Basically we are referring to any defect that could result in a substantial Customer or Consumer complaint.

Off course there are some less obvious.

Here I would include for instance defects that can affect the sealing surface of the glass container and therefore cause the loss of vacuum and ultimately spoil the filled product (being that the case).

Upon detection, or even the suspicion of occurrence, actions must be undertaken immediately both in the Hot End and the Cold End.

The secret about any defect is to make sure we are in control, not the defect.

As long as we know when it happened and then can TRACE/TRACK it effectively, we will never have problems.

The most important is to immediately eliminate risk (reject at Hot End) and make decisions in CUSTOMERS’ favor.

A detailed report, as per procedure, should be required for each and every CRITICAL DEFECT we identify during production.

Independently if the defect is detected in the Hot End or in the Cold End the procedures usually establish redundant mechanisms.

These mechanisms usually imply that some final product is rejected – just to be safe – even though it is reasonably admitted that no critical defected was packed.

We find small variations in these procedures between glass manufacturers but we can safely say that the final goal in all is to make absolutely sure that no critical defect is packed and unintentionally sent to customers.

From my experience there are two situations of great concern in what regards the management of critical defects:

• ON and OFF situations (the defect occurs intermittently);

• The critical defect runs in the production (more of what is in the Lehr at time of detection).

Now this is a REAL issue when the defect is of difficult visual detection and the inspection machines struggle to reject it…

Let me give you the following analogy (with the courtesy of a very good friend of mine).

Let’s imagine that the plant floor is a football pitch (soccer pitch if you are in the US).

The operator that is the Hot End in the IS machine is the striker and the operator that is the Cold End (the Quality Inspector so to speak) is the goalkeeper.

The goalkeeper has the objective of stopping all the balls (defects) that the striker shoots at him preventing that they reach the goal (the final pack) - preventing a goal of being scored.

I have to say that off course the objective of the Hot End operator it is not to produce defects. It does not want to score a goal. This is just an image to illustrate a specific situation.

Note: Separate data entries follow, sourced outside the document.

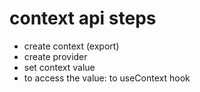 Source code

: # context api steps

- create context (export)
- create provider
- set context value
- to access the value: to useContext hook
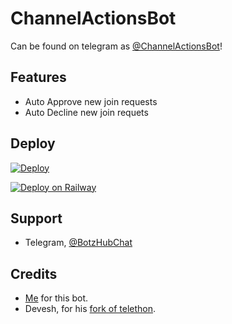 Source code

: # ChannelActionsBot

Can be found on telegram as [@ChannelActionsBot](https://t.me/ChannelActionsBot)!


## Features

- Auto Approve new join requests
- Auto Decline new join requets

## Deploy

[![Deploy](https://www.herokucdn.com/deploy/button.svg)](https://heroku.com/deploy?template=https://github.com/TypicalGamerYT/ChannelActions)

[![Deploy on Railway](https://railway.app/button.svg)](https://railway.app/new/template?template=https%3A%2F%2Fgithub.com%2Fxditya%2FChannelActionsBot&plugins=redis&envs=BOT_TOKEN%2COWNERS&BOT_TOKENDesc=Bot+token%2C+from+%40BotFather&OWNERSDesc=User+IDs+of+users+who+own+the+bot%2C+split+by+space.&referralCode=xditya)

## Support

- Telegram, [@BotzHubChat](https://t.me/BotzHubChat)

## Credits

- [Me](https://xditya.me) for this bot.
- Devesh, for his [fork of telethon](./requirements.txt#L1).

If the striker does not shoot too many balls at the goal keeper at the same time the goalkeeper can defend its goal and prevent the score.

But if the striker starts shooting various balls simultaneously in different goal directions the goalkeeper just it is not able to stop them all. Some will relentlessly go into the goal.

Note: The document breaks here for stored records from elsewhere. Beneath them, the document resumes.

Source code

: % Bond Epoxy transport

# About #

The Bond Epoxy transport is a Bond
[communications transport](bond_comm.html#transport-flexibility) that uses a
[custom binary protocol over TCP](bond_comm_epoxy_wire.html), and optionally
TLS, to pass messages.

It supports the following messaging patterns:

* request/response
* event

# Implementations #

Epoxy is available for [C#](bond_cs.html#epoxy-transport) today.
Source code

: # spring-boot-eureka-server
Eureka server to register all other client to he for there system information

The best way to break down a system is to overload it!

Basically this means that while the Hot End works on the critical defect, it must be simultaneously rejected at Hot End.

And that rejection only must be stopped when we have absolutely sure that the critical defect root cause was found and corrected!

In the Hot End it is better to not jump to conclusions too early and allow sometime for confirmation.

Follow-up in the Cold End – after the defect was declared fixed - is critical!

You know…

There are those subjects that when come up during a conversation between friends are bound to give much discussion.

I would say that: politics, religion and sports are perhaps among those subjects that frequently have the effect of stir up the spirits.

In a glass container plant there is one particular matter that has a similar effect (OK! Among others…)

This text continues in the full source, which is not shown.